**Instructions for the task**
From the line with "3. Go to https://pypi.org/manage/account/token/" through the final line of the entries below, write out each line exactly and nothing else.

(Dataset entries)
# # #

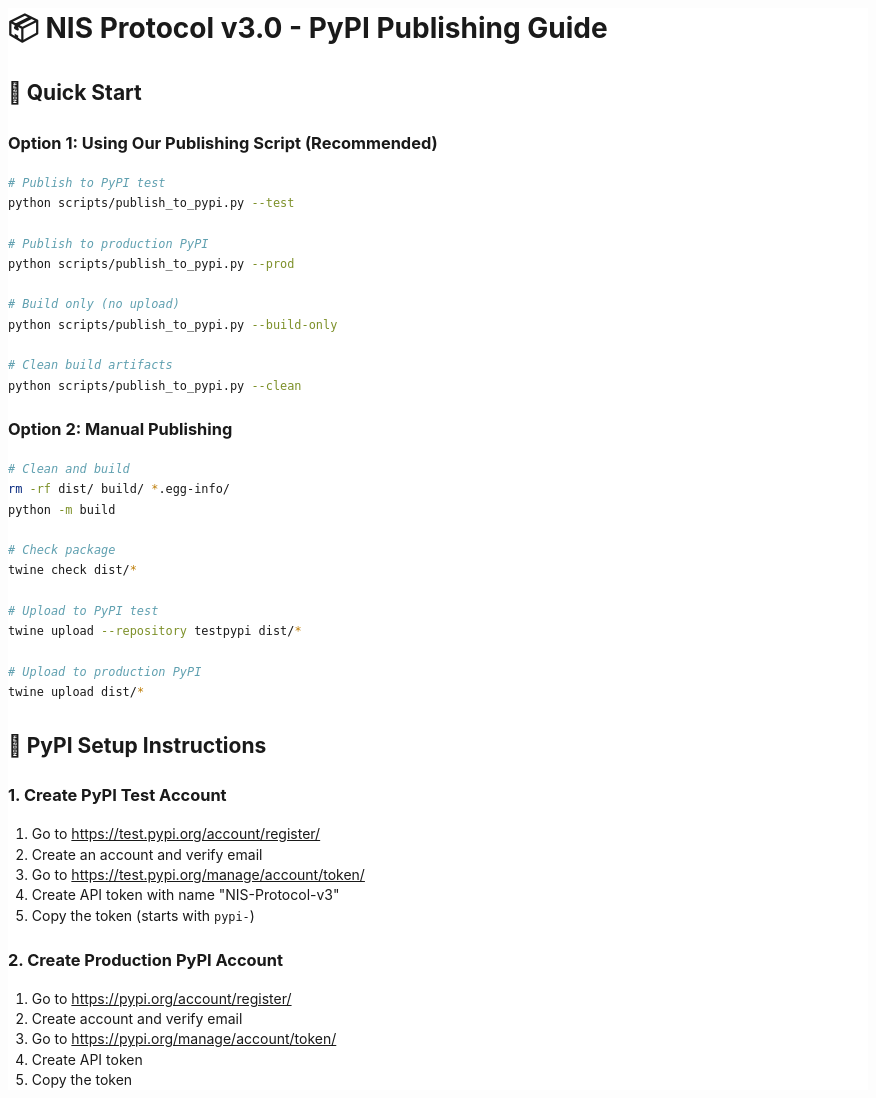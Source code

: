 # 📦 NIS Protocol v3.0 - PyPI Publishing Guide

## 🚀 Quick Start

### **Option 1: Using Our Publishing Script (Recommended)**

```bash
# Publish to PyPI test
python scripts/publish_to_pypi.py --test

# Publish to production PyPI  
python scripts/publish_to_pypi.py --prod

# Build only (no upload)
python scripts/publish_to_pypi.py --build-only

# Clean build artifacts
python scripts/publish_to_pypi.py --clean
```

### **Option 2: Manual Publishing**

```bash
# Clean and build
rm -rf dist/ build/ *.egg-info/
python -m build

# Check package
twine check dist/*

# Upload to PyPI test
twine upload --repository testpypi dist/*

# Upload to production PyPI
twine upload dist/*
```

## 🔑 PyPI Setup Instructions

### **1. Create PyPI Test Account**
1. Go to https://test.pypi.org/account/register/
2. Create an account and verify email
3. Go to https://test.pypi.org/manage/account/token/
4. Create API token with name "NIS-Protocol-v3"
5. Copy the token (starts with `pypi-`)

### **2. Create Production PyPI Account**
1. Go to https://pypi.org/account/register/
2. Create account and verify email  
3. Go to https://pypi.org/manage/account/token/
4. Create API token
5. Copy the token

# # #

**Answer section**
3. Go to https://pypi.org/manage/account/token/
4. Create API token
5. Copy the token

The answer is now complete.